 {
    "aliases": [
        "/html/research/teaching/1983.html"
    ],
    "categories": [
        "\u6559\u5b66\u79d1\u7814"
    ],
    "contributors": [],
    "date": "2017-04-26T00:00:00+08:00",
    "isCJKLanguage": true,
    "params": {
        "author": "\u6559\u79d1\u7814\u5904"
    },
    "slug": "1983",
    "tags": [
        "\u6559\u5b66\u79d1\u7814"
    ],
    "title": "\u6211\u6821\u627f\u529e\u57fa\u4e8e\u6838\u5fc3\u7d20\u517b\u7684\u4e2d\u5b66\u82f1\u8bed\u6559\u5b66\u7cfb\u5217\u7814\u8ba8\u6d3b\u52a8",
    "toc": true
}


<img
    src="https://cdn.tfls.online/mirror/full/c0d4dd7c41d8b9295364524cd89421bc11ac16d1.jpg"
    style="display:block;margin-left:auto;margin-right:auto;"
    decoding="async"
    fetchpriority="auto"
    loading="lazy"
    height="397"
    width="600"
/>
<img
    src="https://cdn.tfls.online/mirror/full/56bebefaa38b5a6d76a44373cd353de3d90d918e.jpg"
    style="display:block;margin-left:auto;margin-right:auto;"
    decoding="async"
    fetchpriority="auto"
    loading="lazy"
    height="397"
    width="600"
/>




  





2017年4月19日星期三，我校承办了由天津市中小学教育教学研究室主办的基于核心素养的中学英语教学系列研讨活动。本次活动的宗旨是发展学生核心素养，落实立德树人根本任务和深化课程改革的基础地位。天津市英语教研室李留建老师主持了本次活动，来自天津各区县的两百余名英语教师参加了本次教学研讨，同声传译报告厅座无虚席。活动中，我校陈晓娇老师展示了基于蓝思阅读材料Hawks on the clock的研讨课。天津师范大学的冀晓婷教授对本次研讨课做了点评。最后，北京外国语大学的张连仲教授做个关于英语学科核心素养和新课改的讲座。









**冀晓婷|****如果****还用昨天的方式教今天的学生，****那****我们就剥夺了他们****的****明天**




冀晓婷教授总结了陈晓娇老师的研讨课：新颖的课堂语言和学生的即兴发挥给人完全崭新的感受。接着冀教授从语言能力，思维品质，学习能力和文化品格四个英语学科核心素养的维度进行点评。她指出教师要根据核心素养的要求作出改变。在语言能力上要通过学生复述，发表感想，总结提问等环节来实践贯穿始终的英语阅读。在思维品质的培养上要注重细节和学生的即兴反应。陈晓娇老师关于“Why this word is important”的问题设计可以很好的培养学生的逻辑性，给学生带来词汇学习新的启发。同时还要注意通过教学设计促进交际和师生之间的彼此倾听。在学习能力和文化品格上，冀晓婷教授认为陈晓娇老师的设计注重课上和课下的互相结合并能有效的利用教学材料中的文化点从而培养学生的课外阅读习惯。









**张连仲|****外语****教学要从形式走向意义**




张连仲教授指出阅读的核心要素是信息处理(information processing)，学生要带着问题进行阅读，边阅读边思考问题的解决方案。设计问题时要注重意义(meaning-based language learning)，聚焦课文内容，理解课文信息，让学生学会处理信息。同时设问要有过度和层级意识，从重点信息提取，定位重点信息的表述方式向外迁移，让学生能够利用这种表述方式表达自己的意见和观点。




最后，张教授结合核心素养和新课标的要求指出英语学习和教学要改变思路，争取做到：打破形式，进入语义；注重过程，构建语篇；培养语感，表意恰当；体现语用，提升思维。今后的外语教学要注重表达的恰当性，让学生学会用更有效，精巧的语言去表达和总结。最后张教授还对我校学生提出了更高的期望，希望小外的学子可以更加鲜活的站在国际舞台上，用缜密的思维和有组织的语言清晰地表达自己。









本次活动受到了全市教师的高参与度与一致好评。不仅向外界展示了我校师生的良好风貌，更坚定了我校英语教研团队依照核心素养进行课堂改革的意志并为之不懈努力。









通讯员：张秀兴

- WHAT YOU NEED TO DO: Without any alteration, repeat the entire listing.

- TASK RESPONSE:
 {
    "aliases": [
        "/html/research/teaching/1983.html"
    ],
    "categories": [
        "\u6559\u5b66\u79d1\u7814"
    ],
    "contributors": [],
    "date": "2017-04-26T00:00:00+08:00",
    "isCJKLanguage": true,
    "params": {
        "author": "\u6559\u79d1\u7814\u5904"
    },
    "slug": "1983",
    "tags": [
        "\u6559\u5b66\u79d1\u7814"
    ],
    "title": "\u6211\u6821\u627f\u529e\u57fa\u4e8e\u6838\u5fc3\u7d20\u517b\u7684\u4e2d\u5b66\u82f1\u8bed\u6559\u5b66\u7cfb\u5217\u7814\u8ba8\u6d3b\u52a8",
    "toc": true
}


<img
    src="https://cdn.tfls.online/mirror/full/c0d4dd7c41d8b9295364524cd89421bc11ac16d1.jpg"
    style="display:block;margin-left:auto;margin-right:auto;"
    decoding="async"
    fetchpriority="auto"
    loading="lazy"
    height="397"
    width="600"
/>
<img
    src="https://cdn.tfls.online/mirror/full/56bebefaa38b5a6d76a44373cd353de3d90d918e.jpg"
    style="display:block;margin-left:auto;margin-right:auto;"
    decoding="async"
    fetchpriority="auto"
    loading="lazy"
    height="397"
    width="600"
/>




  





2017年4月19日星期三，我校承办了由天津市中小学教育教学研究室主办的基于核心素养的中学英语教学系列研讨活动。本次活动的宗旨是发展学生核心素养，落实立德树人根本任务和深化课程改革的基础地位。天津市英语教研室李留建老师主持了本次活动，来自天津各区县的两百余名英语教师参加了本次教学研讨，同声传译报告厅座无虚席。活动中，我校陈晓娇老师展示了基于蓝思阅读材料Hawks on the clock的研讨课。天津师范大学的冀晓婷教授对本次研讨课做了点评。最后，北京外国语大学的张连仲教授做个关于英语学科核心素养和新课改的讲座。









**冀晓婷|****如果****还用昨天的方式教今天的学生，****那****我们就剥夺了他们****的****明天**




冀晓婷教授总结了陈晓娇老师的研讨课：新颖的课堂语言和学生的即兴发挥给人完全崭新的感受。接着冀教授从语言能力，思维品质，学习能力和文化品格四个英语学科核心素养的维度进行点评。她指出教师要根据核心素养的要求作出改变。在语言能力上要通过学生复述，发表感想，总结提问等环节来实践贯穿始终的英语阅读。在思维品质的培养上要注重细节和学生的即兴反应。陈晓娇老师关于“Why this word is important”的问题设计可以很好的培养学生的逻辑性，给学生带来词汇学习新的启发。同时还要注意通过教学设计促进交际和师生之间的彼此倾听。在学习能力和文化品格上，冀晓婷教授认为陈晓娇老师的设计注重课上和课下的互相结合并能有效的利用教学材料中的文化点从而培养学生的课外阅读习惯。









**张连仲|****外语****教学要从形式走向意义**




张连仲教授指出阅读的核心要素是信息处理(information processing)，学生要带着问题进行阅读，边阅读边思考问题的解决方案。设计问题时要注重意义(meaning-based language learning)，聚焦课文内容，理解课文信息，让学生学会处理信息。同时设问要有过度和层级意识，从重点信息提取，定位重点信息的表述方式向外迁移，让学生能够利用这种表述方式表达自己的意见和观点。




最后，张教授结合核心素养和新课标的要求指出英语学习和教学要改变思路，争取做到：打破形式，进入语义；注重过程，构建语篇；培养语感，表意恰当；体现语用，提升思维。今后的外语教学要注重表达的恰当性，让学生学会用更有效，精巧的语言去表达和总结。最后张教授还对我校学生提出了更高的期望，希望小外的学子可以更加鲜活的站在国际舞台上，用缜密的思维和有组织的语言清晰地表达自己。









本次活动受到了全市教师的高参与度与一致好评。不仅向外界展示了我校师生的良好风貌，更坚定了我校英语教研团队依照核心素养进行课堂改革的意志并为之不懈努力。









通讯员：张秀兴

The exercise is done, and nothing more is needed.